Malam itu adalah pertemuan pertama Melia dengan Ari sejak dia kembali ke Malang. Juga pertemuan pertama setelah Melia memutuskan hubungan asmara di antara mereka. Melia melihat ada beberapa hal yang berubah pada diri Ari, terutama hal penampilan. Dia terlihat jauh lebih modis dibandingkan saat terakhir mereka bertemu. Juga dalam percakapan, tak lagi berfokus pada kisah-kisah legenda dan mitologi. Walau awalnya kikuk, pertemuan itu berlangsung santai, membuat Melia untuk pertama kalinya merasa nyaman bersama dengan Ari.

Tetapi di balik perubahan itu, Melia tetap menyadari satu hal yang tidak berubah pada diri Ari. Tertutup. Bahkan sekarang Melia merasa Ari lebih pandai dalam menutup perasaannya. Tapi itulah Ari, seorang kutu buku yang introvert. Kepribadian Ari itu juga yang menjadi alasan Melia mengakhiri hubungan mereka.

Sebelum pertemuan itu, Melia sangat yakin jika Ari akan mengajaknya kembali menjalin asmara. Dia merasa muak memikirkan kemungkinan itu. Bahkan dia berencana langsung pergi jika Ari benar-benar mengatakan hal itu. Tetapi pada akhirnya, dialah yang berharap Ari akan mengajaknya kembali.
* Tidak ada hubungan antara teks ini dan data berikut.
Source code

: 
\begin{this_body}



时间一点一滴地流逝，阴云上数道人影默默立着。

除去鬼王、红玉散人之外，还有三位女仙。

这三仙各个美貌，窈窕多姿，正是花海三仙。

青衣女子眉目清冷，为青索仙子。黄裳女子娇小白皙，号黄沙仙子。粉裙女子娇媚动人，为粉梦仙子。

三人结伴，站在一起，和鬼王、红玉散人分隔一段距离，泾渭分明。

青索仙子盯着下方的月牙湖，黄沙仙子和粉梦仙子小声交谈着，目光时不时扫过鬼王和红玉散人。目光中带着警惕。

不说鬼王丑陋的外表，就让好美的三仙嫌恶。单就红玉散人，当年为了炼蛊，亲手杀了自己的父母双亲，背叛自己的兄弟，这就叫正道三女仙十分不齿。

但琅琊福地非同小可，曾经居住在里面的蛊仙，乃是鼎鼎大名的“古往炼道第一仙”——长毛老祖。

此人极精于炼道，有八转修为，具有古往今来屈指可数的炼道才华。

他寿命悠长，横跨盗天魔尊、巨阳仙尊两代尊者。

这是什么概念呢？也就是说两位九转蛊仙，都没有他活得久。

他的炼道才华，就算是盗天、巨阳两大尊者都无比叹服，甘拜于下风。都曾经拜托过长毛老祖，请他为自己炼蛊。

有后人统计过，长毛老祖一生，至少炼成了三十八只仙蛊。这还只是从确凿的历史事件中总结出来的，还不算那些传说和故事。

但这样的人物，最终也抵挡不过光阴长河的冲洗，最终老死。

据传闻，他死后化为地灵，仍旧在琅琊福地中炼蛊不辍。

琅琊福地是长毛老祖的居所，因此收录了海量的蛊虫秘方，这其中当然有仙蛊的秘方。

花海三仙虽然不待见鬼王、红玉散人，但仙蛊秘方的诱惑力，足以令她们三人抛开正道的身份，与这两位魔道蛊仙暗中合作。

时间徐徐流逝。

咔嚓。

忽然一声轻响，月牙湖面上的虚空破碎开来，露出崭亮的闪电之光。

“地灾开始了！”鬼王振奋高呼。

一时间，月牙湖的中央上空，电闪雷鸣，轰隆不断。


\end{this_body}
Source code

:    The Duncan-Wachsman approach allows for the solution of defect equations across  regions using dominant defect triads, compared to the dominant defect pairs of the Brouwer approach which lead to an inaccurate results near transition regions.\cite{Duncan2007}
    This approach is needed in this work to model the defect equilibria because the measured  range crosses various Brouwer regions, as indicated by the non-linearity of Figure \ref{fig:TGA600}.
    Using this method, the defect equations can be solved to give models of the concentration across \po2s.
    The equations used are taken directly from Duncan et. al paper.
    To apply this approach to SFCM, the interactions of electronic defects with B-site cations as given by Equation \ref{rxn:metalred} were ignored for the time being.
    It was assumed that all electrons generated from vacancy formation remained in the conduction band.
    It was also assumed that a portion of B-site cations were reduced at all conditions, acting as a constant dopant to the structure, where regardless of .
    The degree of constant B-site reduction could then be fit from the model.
Sayang sekali, harapannya itu tak kunjung terwujud. Bahkan dalam pertemuan kedua, ketiga dan selanjutnya tak ada ajakan dari Ari untuk kembali menjalin asmara. Hal ini mulai menyiksa Melia.

"Nanti malam? Bisa! Aku pasti datang", jawab Ari dengan antusias.
"Oke. Sampai ketemu nanti", kata Melia mengakhiri percakapan singkat di telepon.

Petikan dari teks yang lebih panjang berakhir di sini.